Segment Start: DATA SECTION

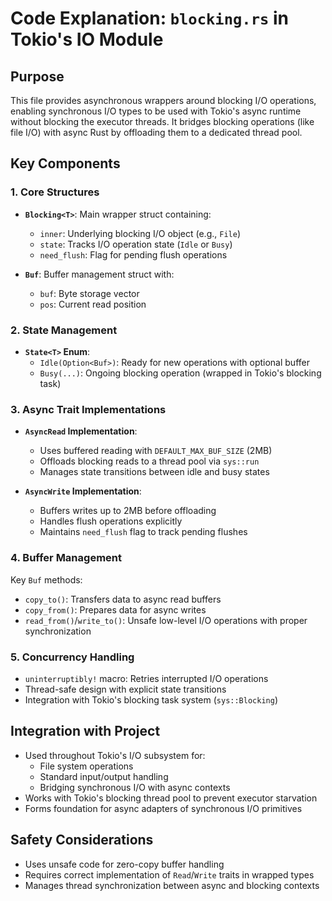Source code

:# Code Explanation: `blocking.rs` in Tokio's IO Module

## Purpose
This file provides asynchronous wrappers around blocking I/O operations, enabling synchronous I/O types to be used with Tokio's async runtime without blocking the executor threads. It bridges blocking operations (like file I/O) with async Rust by offloading them to a dedicated thread pool.

## Key Components

### 1. Core Structures
- **`Blocking<T>`**: Main wrapper struct containing:
  - `inner`: Underlying blocking I/O object (e.g., `File`)
  - `state`: Tracks I/O operation state (`Idle` or `Busy`)
  - `need_flush`: Flag for pending flush operations

- **`Buf`**: Buffer management struct with:
  - `buf`: Byte storage vector
  - `pos`: Current read position

### 2. State Management
- **`State<T>` Enum**:
  - `Idle(Option<Buf>)`: Ready for new operations with optional buffer
  - `Busy(...)`: Ongoing blocking operation (wrapped in Tokio's blocking task)

### 3. Async Trait Implementations
- **`AsyncRead` Implementation**:
  - Uses buffered reading with `DEFAULT_MAX_BUF_SIZE` (2MB)
  - Offloads blocking reads to a thread pool via `sys::run`
  - Manages state transitions between idle and busy states

- **`AsyncWrite` Implementation**:
  - Buffers writes up to 2MB before offloading
  - Handles flush operations explicitly
  - Maintains `need_flush` flag to track pending flushes

### 4. Buffer Management
Key `Buf` methods:
- `copy_to()`: Transfers data to async read buffers
- `copy_from()`: Prepares data for async writes
- `read_from()`/`write_to()`: Unsafe low-level I/O operations with proper synchronization

### 5. Concurrency Handling
- `uninterruptibly!` macro: Retries interrupted I/O operations
- Thread-safe design with explicit state transitions
- Integration with Tokio's blocking task system (`sys::Blocking`)

## Integration with Project
- Used throughout Tokio's I/O subsystem for:
  - File system operations
  - Standard input/output handling
  - Bridging synchronous I/O with async contexts
- Works with Tokio's blocking thread pool to prevent executor starvation
- Forms foundation for async adapters of synchronous I/O primitives

## Safety Considerations
- Uses unsafe code for zero-copy buffer handling
- Requires correct implementation of `Read`/`Write` traits in wrapped types
- Manages thread synchronization between async and blocking contexts
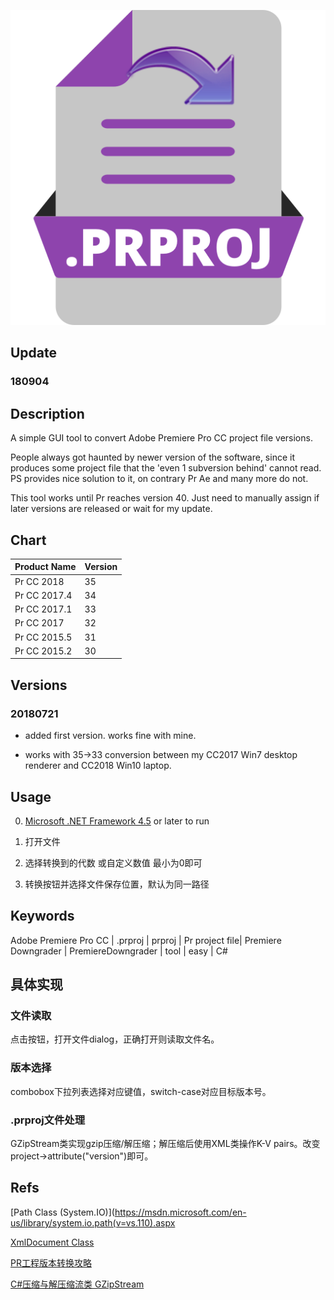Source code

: ![logo](./logo.png)

## Update

### 180904



## Description

A simple GUI tool to convert Adobe Premiere Pro CC project file versions.

People always got haunted by newer version of the software, since it produces some project file that the 'even 1 subversion behind' cannot read. PS provides nice solution to it, on contrary Pr Ae and many more do not.

This tool works until Pr reaches version 40. Just need to manually assign if later versions are released or wait for my update.

## Chart

| Product Name | Version |
| ------ | ------ |
| Pr CC 2018   | 35 |
| Pr CC 2017.4 | 34 |
| Pr CC 2017.1 | 33 |
| Pr CC 2017   | 32 |
| Pr CC 2015.5 | 31 |
| Pr CC 2015.2 | 30 |

## Versions

### 20180721

- added first version. works fine with mine.

- works with 35->33 conversion between my CC2017 Win7 desktop renderer and CC2018 Win10 laptop.

## Usage

0. [Microsoft .NET Framework 4.5](https://www.microsoft.com/en-us/download/details.aspx?id=30653) or later to run

1. 打开文件

2. 选择转换到的代数 或自定义数值 最小为0即可

3. 转换按钮并选择文件保存位置，默认为同一路径

## Keywords

Adobe Premiere Pro CC | .prproj | prproj | Pr project file| Premiere Downgrader | PremiereDowngrader | tool | easy | C#

## 具体实现

### 文件读取

点击按钮，打开文件dialog，正确打开则读取文件名。

### 版本选择

combobox下拉列表选择对应键值，switch-case对应目标版本号。

### .prproj文件处理

GZipStream类实现gzip压缩/解压缩；解压缩后使用XML类操作K-V pairs。改变project->attribute("version")即可。

## Refs

[Path Class (System.IO)](https://msdn.microsoft.com/en-us/library/system.io.path(v=vs.110).aspx

[XmlDocument Class](https://msdn.microsoft.com/en-us/library/system.xml.xmldocument%28v=vs.110%29.aspx?f=255&MSPPError=-2147217396)

[PR工程版本转换攻略](http://www.gfxtr1.com/Tutorials/Magazines/2017-09-25/6457.html)

[C#压缩与解压缩流类 GZipStream](https://www.cnblogs.com/csMapx/archive/2012/06/04/2534396.html)
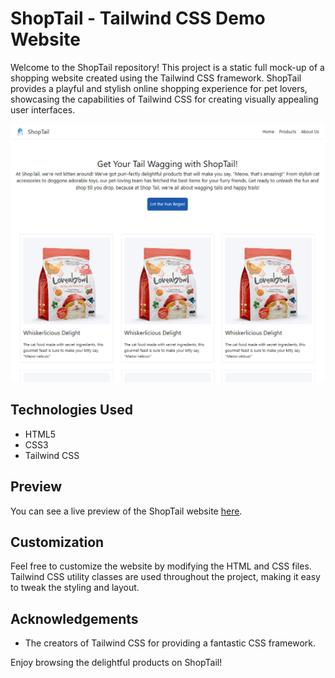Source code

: # ShopTail - Tailwind CSS Demo Website

Welcome to the ShopTail repository! This project is a static full mock-up of a shopping website created using the Tailwind CSS framework. ShopTail provides a playful and stylish online shopping experience for pet lovers, showcasing the capabilities of Tailwind CSS for creating visually appealing user interfaces.

![screenshot](screenshot.png)

## Technologies Used
- HTML5
- CSS3
- Tailwind CSS

## Preview
You can see a live preview of the ShopTail website [here](https://shakeebparwez.github.io/shoptail-tailwind).

## Customization
Feel free to customize the website by modifying the HTML and CSS files. Tailwind CSS utility classes are used throughout the project, making it easy to tweak the styling and layout.

## Acknowledgements
- The creators of Tailwind CSS for providing a fantastic CSS framework.

Enjoy browsing the delightful products on ShopTail!
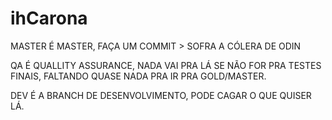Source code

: ihCarona
========
MASTER É MASTER, FAÇA UM COMMIT > SOFRA A CÓLERA DE ODIN

QA É QUALLITY ASSURANCE, NADA VAI PRA LÁ SE NÃO FOR PRA TESTES FINAIS, FALTANDO QUASE NADA PRA IR PRA GOLD/MASTER.

DEV É A BRANCH DE DESENVOLVIMENTO, PODE CAGAR O QUE QUISER LÁ.

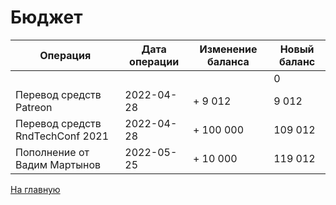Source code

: # Бюджет

| Операция                         | Дата операции     | Изменение баланса | Новый баланс |
|----------------------------------|-------------------|-------------------|--------------|
|                                  |                   |                   | 0            |
| Перевод средств Patreon          | 2022-04-28        | + 9 012           | 9 012        |
| Перевод средств RndTechConf 2021 | 2022-04-28        | + 100 000         | 109 012      |
| Пополнение от Вадим Мартынов     | 2022-05-25        | + 10 000          | 119 012      |

[На главную](https://github.com/RndTechCommunity/NotFound/)
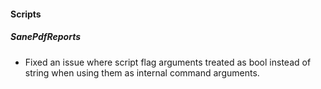 #### Scripts

##### SanePdfReports

- Fixed an issue where script flag arguments treated as bool instead of string when using them as internal command arguments.
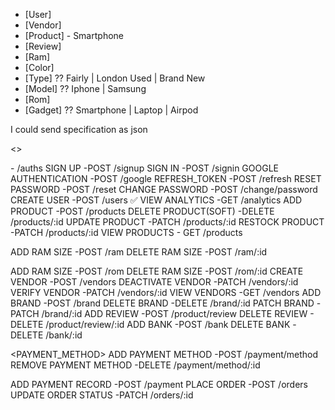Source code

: - [User]
- [Vendor]
- [Product] - Smartphone
- [Review]
- [Ram]
- [Color]
- [Type] ?? Fairly | London Used | Brand New
- [Model] ?? Iphone | Samsung
- [Rom]
- [Gadget] ?? Smartphone | Laptop | Airpod

I could send specification as json

<<ENDPOINTS>>

<AUTH>
- /auths
SIGN UP -POST /signup
SIGN IN -POST /signin
GOOGLE AUTHENTICATION -POST /google
REFRESH_TOKEN -POST /refresh
RESET PASSWORD -POST /reset
CHANGE PASSWORD -POST /change/password

<USER>
CREATE USER -POST /users ✅
<!-- UPDATE USER ROLE -POST /users/:id - admin | vendor | user  -->

<ADMIN>
VIEW ANALYTICS -GET /analytics

<PRODUCT>
ADD PRODUCT -POST /products
DELETE PRODUCT(SOFT) -DELETE /products/:id
UPDATE PRODUCT -PATCH /products/:id
RESTOCK PRODUCT -PATCH /products/:id
VIEW PRODUCTS - GET /products

<RAM>

ADD RAM SIZE -POST /ram
DELETE RAM SIZE -POST /ram/:id

<ROM>
ADD RAM SIZE -POST /rom
DELETE RAM SIZE -POST /rom/:id

<VENDOR>
CREATE VENDOR -POST /vendors
DEACTIVATE VENDOR -PATCH /vendors/:id
VERIFY VENDOR -PATCH /vendors/:id
VIEW VENDORS -GET /vendors

<BRAND>
ADD BRAND -POST /brand
DELETE BRAND -DELETE /brand/:id
PATCH BRAND -PATCH /brand/:id

<REVIEW>
ADD REVIEW -POST /product/review
DELETE REVIEW - DELETE /product/review/:id

<BANK>
ADD BANK -POST /bank
DELETE BANK -DELETE /bank/:id

<PAYMENT_METHOD>
ADD PAYMENT METHOD -POST /payment/method
REMOVE PAYMENT METHOD -DELETE /payment/method/:id

<PAYMENT>
ADD PAYMENT RECORD -POST /payment

<ORDER>
PLACE ORDER -POST /orders
UPDATE ORDER STATUS -PATCH /orders/:id
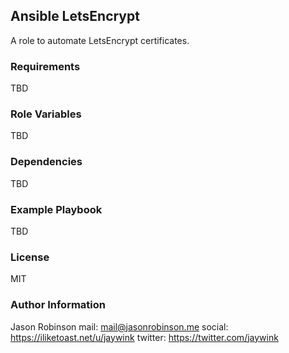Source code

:## Ansible LetsEncrypt

A role to automate LetsEncrypt certificates.

### Requirements

TBD

### Role Variables

TBD

### Dependencies

TBD

### Example Playbook

TBD

### License

MIT

### Author Information

Jason Robinson
mail: mail@jasonrobinson.me
social: https://iliketoast.net/u/jaywink
twitter: https://twitter.com/jaywink
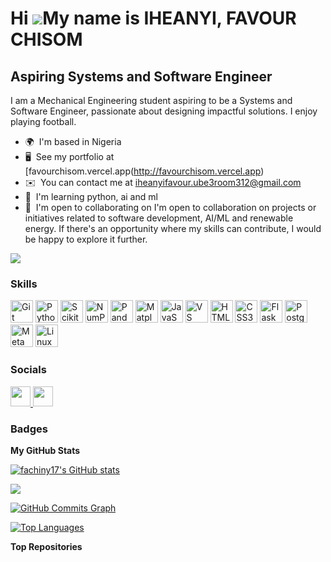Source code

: Hi ![](https://user-images.githubusercontent.com/18350557/176309783-0785949b-9127-417c-8b55-ab5a4333674e.gif)My name is IHEANYI, FAVOUR CHISOM
==============================================================================================================================================

Aspiring Systems and Software Engineer
--------------------------------------

I am a Mechanical Engineering student aspiring to be a Systems and Software Engineer, passionate about designing impactful solutions. I enjoy playing football.

* 🌍  I'm based in Nigeria
* 🖥️  See my portfolio at [favourchisom.vercel.app(http://favourchisom.vercel.app)
* ✉️  You can contact me at [iheanyifavour.ube3room312@gmail.com](mailto:iheanyifavour.ube3room312@gmail.com)
* 🧠  I'm learning python, ai and ml
* 🤝  I'm open to collaborating on I'm open to collaboration on projects or initiatives related to software development, AI/ML and renewable energy. If there's an opportunity where my skills can contribute, I would be happy to explore it further.

<a href="https://www.github.com/fachiny17" target="_blank" rel="noreferrer"><img
src="https://img.shields.io/github/followers/fachiny17?logo=github&style=for-the-badge&color=0891b2&labelColor=1c1917" /></a>

### Skills


<p align="left">
<a href="https://git-scm.com/" target="_blank" rel="noreferrer"><img src="https://raw.githubusercontent.com/danielcranney/readme-generator/main/public/icons/skills/git-colored.svg" width="36" height="36" alt="Git" /></a>
<a href="https://www.python.org/" target="_blank" rel="noreferrer"><img src="https://raw.githubusercontent.com/danielcranney/readme-generator/main/public/icons/skills/python-colored.svg" width="36" height="36" alt="Python" /></a>
<a href="https://scikit-learn.org/" target="_blank" rel="noreferrer"><img src="https://img.shields.io/badge/scikit--learn-%23F7931E.svg?style=for-the-badge&logo=scikit-learn&logoColor=white" width="auto" height="36" alt="Scikit-learn" /></a>
<a href="https://numpy.org/" target="_blank" rel="noreferrer"><img src="https://img.shields.io/badge/numpy-%23013243.svg?style=for-the-badge&logo=numpy&logoColor=white" width="auto" height="36" alt="NumPy" /></a>
<a href="https://pandas.pydata.org/" target="_blank" rel="noreferrer"><img src="https://img.shields.io/badge/pandas-%23150458.svg?style=for-the-badge&logo=pandas&logoColor=white" width="auto" height="36" alt="Pandas" /></a>
<a href="https://matplotlib.org/" target="_blank" rel="noreferrer"><img src="https://img.shields.io/badge/Matplotlib-%23ffffff.svg?style=for-the-badge&logo=Matplotlib&logoColor=black" width="auto" height="36" alt="Matplotlib" /></a>
<a href="https://developer.mozilla.org/en-US/docs/Web/JavaScript" target="_blank" rel="noreferrer"><img src="https://raw.githubusercontent.com/danielcranney/readme-generator/main/public/icons/skills/javascript-colored.svg" width="36" height="36" alt="JavaScript" /></a>
<a href="https://code.visualstudio.com/" target="_blank" rel="noreferrer"><img src="https://raw.githubusercontent.com/danielcranney/readme-generator/main/public/icons/skills/visualstudiocode.svg" width="36" height="36" alt="VS Code" /></a>
<a href="https://developer.mozilla.org/en-US/docs/Glossary/HTML5" target="_blank" rel="noreferrer"><img src="https://raw.githubusercontent.com/danielcranney/readme-generator/main/public/icons/skills/html5-colored.svg" width="36" height="36" alt="HTML5" /></a>
<a href="https://www.w3.org/TR/CSS/#css" target="_blank" rel="noreferrer"><img src="https://raw.githubusercontent.com/danielcranney/readme-generator/main/public/icons/skills/css3-colored.svg" width="36" height="36" alt="CSS3" /></a>
<a href="https://flask.palletsprojects.com/en/2.0.x/" target="_blank" rel="noreferrer"><img src="https://raw.githubusercontent.com/danielcranney/readme-generator/main/public/icons/skills/flask-colored-dark.svg" width="36" height="36" alt="Flask" /></a>
<a href="https://www.postgresql.org/" target="_blank" rel="noreferrer"><img src="https://raw.githubusercontent.com/danielcranney/readme-generator/main/public/icons/skills/postgresql-colored.svg" width="36" height="36" alt="PostgreSQL" /></a><a href="https://metamask.io/" target="_blank" rel="noreferrer"><img src="https://raw.githubusercontent.com/danielcranney/readme-generator/main/public/icons/skills/metamask-colored.svg" width="36" height="36" alt="MetaMask" /></a>
<a href="https://www.linux.org" target="_blank" rel="noreferrer"><img src="https://raw.githubusercontent.com/danielcranney/readme-generator/main/public/icons/skills/linux-colored.svg" width="36" height="36" alt="Linux" /></a>
</p>


### Socials

<p align="left"> <a href="https://www.github.com/fachiny17" target="_blank" rel="noreferrer"> <picture> <source media="(prefers-color-scheme: dark)" srcset="https://raw.githubusercontent.com/danielcranney/readme-generator/main/public/icons/socials/github-dark.svg" /> <source media="(prefers-color-scheme: light)" srcset="https://raw.githubusercontent.com/danielcranney/readme-generator/main/public/icons/socials/github.svg" /> <img src="https://raw.githubusercontent.com/danielcranney/readme-generator/main/public/icons/socials/github.svg" width="32" height="32" /> </picture> </a> <a href="https://www.linkedin.com/in/fachiny17" target="_blank" rel="noreferrer"> <picture> <source media="(prefers-color-scheme: dark)" srcset="https://raw.githubusercontent.com/danielcranney/readme-generator/main/public/icons/socials/linkedin-dark.svg" /> <source media="(prefers-color-scheme: light)" srcset="https://raw.githubusercontent.com/danielcranney/readme-generator/main/public/icons/socials/linkedin.svg" /> <img src="https://raw.githubusercontent.com/danielcranney/readme-generator/main/public/icons/socials/linkedin.svg" width="32" height="32" /> </picture> </a></p>

### Badges

<b>My GitHub Stats</b>

<a href="http://www.github.com/fachiny17"><img src="https://github-readme-stats.vercel.app/api?username=fachiny17&show_icons=true&hide=&count_private=true&title_color=0891b2&text_color=ffffff&icon_color=0891b2&bg_color=1c1917&hide_border=true&show_icons=true" alt="fachiny17's GitHub stats" /></a>

<a href="http://www.github.com/fachiny17"><img src="https://github-readme-streak-stats.herokuapp.com/?user=fachiny17&stroke=ffffff&background=1c1917&ring=0891b2&fire=0891b2&currStreakNum=ffffff&currStreakLabel=0891b2&sideNums=ffffff&sideLabels=ffffff&dates=ffffff&hide_border=true" /></a>

<a href="http://www.github.com/fachiny17"><img src="https://github-readme-activity-graph.cyclic.app/graph?username=fachiny17&bg_color=1c1917&color=ffffff&line=0891b2&point=ffffff&area_color=1c1917&area=true&hide_border=true&custom_title=GitHub%20Commits%20Graph" alt="GitHub Commits Graph" /></a>

<a href="https://github.com/fachiny17" align="left"><img src="https://github-readme-stats.vercel.app/api/top-langs/?username=fachiny17&langs_count=10&title_color=0891b2&text_color=ffffff&icon_color=0891b2&bg_color=1c1917&hide_border=true&locale=en&custom_title=Top%20%Languages" alt="Top Languages" /></a>

<b>Top Repositories</b>

<div width="100%" align="center"></div><br /><br /><br /><br /><br /><br /><br />
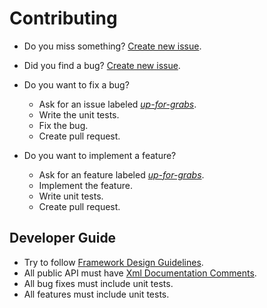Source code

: # Contributing

* Do you miss something? [Create new issue](https://github.com/Kros-sk/Kros.Utils/issues/new?assignees=&labels=&template=feature_request.md&title=).
* Did you find a bug? [Create new issue](https://github.com/Kros-sk/Kros.Utils/issues/new?assignees=&labels=bug&template=bug_report.md&title=).
* Do you want to fix a bug?
  * Ask for an issue labeled [_up-for-grabs_](https://github.com/Kros-sk/Kros.Utils/labels/up-for-grabs).
  * Write the unit tests.
  * Fix the bug.
  * Create pull request.

* Do you want to implement a feature?
  * Ask for an feature labeled [_up-for-grabs_](https://github.com/Kros-sk/Kros.Utils/labels/up-for-grabs).
  * Implement the feature.
  * Write unit tests.
  * Create pull request.

## Developer Guide

* Try to follow [Framework Design Guidelines](https://docs.microsoft.com/en-us/dotnet/standard/design-guidelines).
* All public API must have [Xml Documentation Comments](https://docs.microsoft.com/en-us/dotnet/csharp/programming-guide/xmldoc/xml-documentation-comments).
* All bug fixes must include unit tests.
* All features must include unit tests.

Segment End: DATA SECTION

» **EXERCISE GOAL**: Wherever a line of the data above contains "BANK", copy that line.

» **SOLVED EXERCISE**:
<BANK>
ADD BANK -POST /bank
DELETE BANK -DELETE /bank/:id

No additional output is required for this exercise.